Nicht zuletzt würde die Lesung auch sprachlich eine Herausforderung für die jungen Zuhörer darstellen, darüber waren sich Grüntjes und Liebold einig. Besonders dann, wenn der ehemalige Staatssicherheitsagent als Hauptfigur der Erzählung in den Jargon leninistisch-marxistischer Polemik verfällt oder die Geschichte der elektronischen Datenverarbeitung „EDV“ mit den entsprechenden Fachbegriffen zusammenfasst. Einig waren sich Lehrer und Autor im Vorfeld aber auch in dem Punkt, dass gerade bei entsprechender Unterstützung Neugier und Wunsch nach Erklärungen erzeugt werden könnte, zumal darauf gesetzt werden durfte, dass die Novelle als “Agententhriller” mit skurril-surrealen Situationen und Situationskomik durch die lebendige Performance zwischen Lesung und Theater die Hörer in ihren Bann ziehen würde. Eine Veranstaltung also mit experimentellem Modellcharakter, auf deren Ausgang man gespannt sein durfte.

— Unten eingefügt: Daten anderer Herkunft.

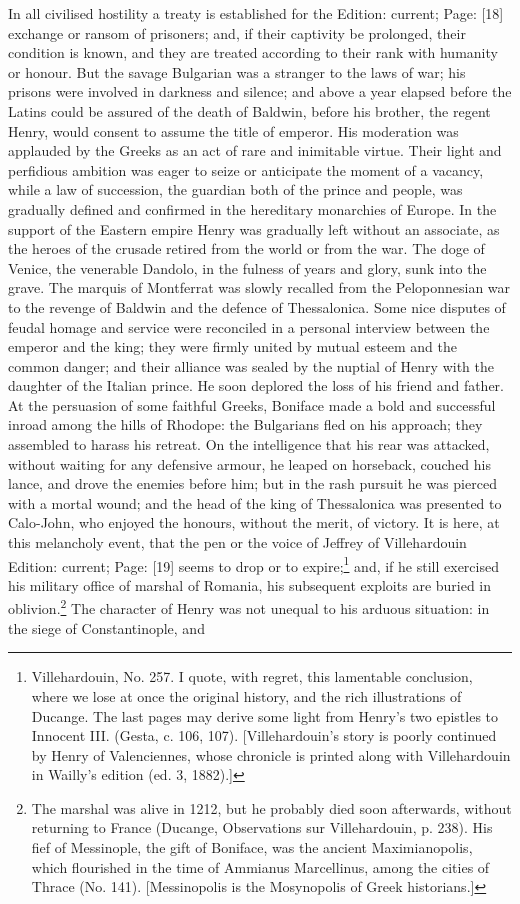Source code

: In all civilised hostility a treaty is established for the Edition: current; Page: [18] exchange or ransom of prisoners; and, if their captivity be prolonged, their condition is known, and they are treated according to their rank with humanity or honour. But the savage Bulgarian was a stranger to the laws of war; his prisons were involved in darkness and silence; and above a year elapsed before the Latins could be assured of the death of Baldwin, before his brother, the regent Henry, would consent to assume the title of emperor. His moderation was applauded by the Greeks as an act of rare and inimitable virtue. Their light and perfidious ambition was eager to seize or anticipate the moment of a vacancy, while a law of succession, the guardian both of the prince and people, was gradually defined and confirmed in the hereditary monarchies of Europe. In the support of the Eastern empire Henry was gradually left without an associate, as the heroes of the crusade retired from the world or from the war. The doge of Venice, the venerable Dandolo, in the fulness of years and glory, sunk into the grave. The marquis of Montferrat was slowly recalled from the Peloponnesian war to the revenge of Baldwin and the defence of Thessalonica. Some nice disputes of feudal homage and service were reconciled in a personal interview between the emperor and the king; they were firmly united by mutual esteem and the common danger; and their alliance was sealed by the nuptial of Henry with the daughter of the Italian prince. He soon deplored the loss of his friend and father. At the persuasion of some faithful Greeks, Boniface made a bold and successful inroad among the hills of Rhodope: the Bulgarians fled on his approach; they assembled to harass his retreat. On the intelligence that his rear was attacked, without waiting for any defensive armour, he leaped on horseback, couched his lance, and drove the enemies before him; but in the rash pursuit he was pierced with a mortal wound; and the head of the king of Thessalonica was presented to Calo-John, who enjoyed the honours, without the merit, of victory. It is here, at this melancholy event, that the pen or the voice of Jeffrey of Villehardouin Edition: current; Page: [19] seems to drop or to expire;\footnote{Villehardouin, No. 257. I quote, with regret, this lamentable conclusion, where we lose at once the original history, and the rich illustrations of Ducange. The last pages may derive some light from Henry\texthebrew{}’s two epistles to Innocent III. (Gesta, c. 106, 107). [Villehardouin\texthebrew{}’s story is poorly continued by Henry of Valenciennes, whose chronicle is printed along with Villehardouin in Wailly\texthebrew{}’s edition (ed. 3, 1882).]} and, if he still exercised his military office of marshal of Romania, his subsequent exploits are buried in oblivion.\footnote{The marshal was alive in 1212, but he probably died soon afterwards, without returning to France (Ducange, Observations sur Villehardouin, p. 238). His fief of Messinople, the gift of Boniface, was the ancient Maximianopolis, which flourished in the time of Ammianus Marcellinus, among the cities of Thrace (No. 141). [Messinopolis is the Mosynopolis of Greek historians.]} The character of Henry was not unequal to his arduous situation: in the siege of Constantinople, and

Zu Beginn stellte Grüntjes den Autor vor. Geboren 1976, wuchs Liebold in der ehemaligen DDR auf. Dort wurden seine Eltern Opfer der Staatssicherheit, als er in demselben Alter wie die Schülerinnen und Schüler gewesen ist.

     

Das Interesse war somit geweckt und in offener Diskussion machte Liebold die Zeit vor der Wende erlebbar, auch mit persönlichen Erlebnissen eines Kindes, dessen Eltern unter Verhören, Ausgrenzung und Bedrohungen zu leiden hatten. Nur wenigen der jugendlichen Zuhörer war bewusst, dass Deutschland nach dem zweiten Weltkrieg fast 30 Jahre lang durch eine todbringende Grenze aus Beton, Stacheldraht und Minenfeldern geteilt war und sich die beiden politischen Systeme in feindseliger Haltung gegenüber standen. Dem allgemeinen Erstaunen folgten Interesse und Entsetzen gleichermaßen. Vielleicht auch vor dem sehr aktuellen Hintergrund, dass Russland als frühere Schutzmacht der DDR in seiner erschreckend aggressiven Vorgehensweise erneut einen tiefen Graben zwischen Ost und West aufgeworfen hat.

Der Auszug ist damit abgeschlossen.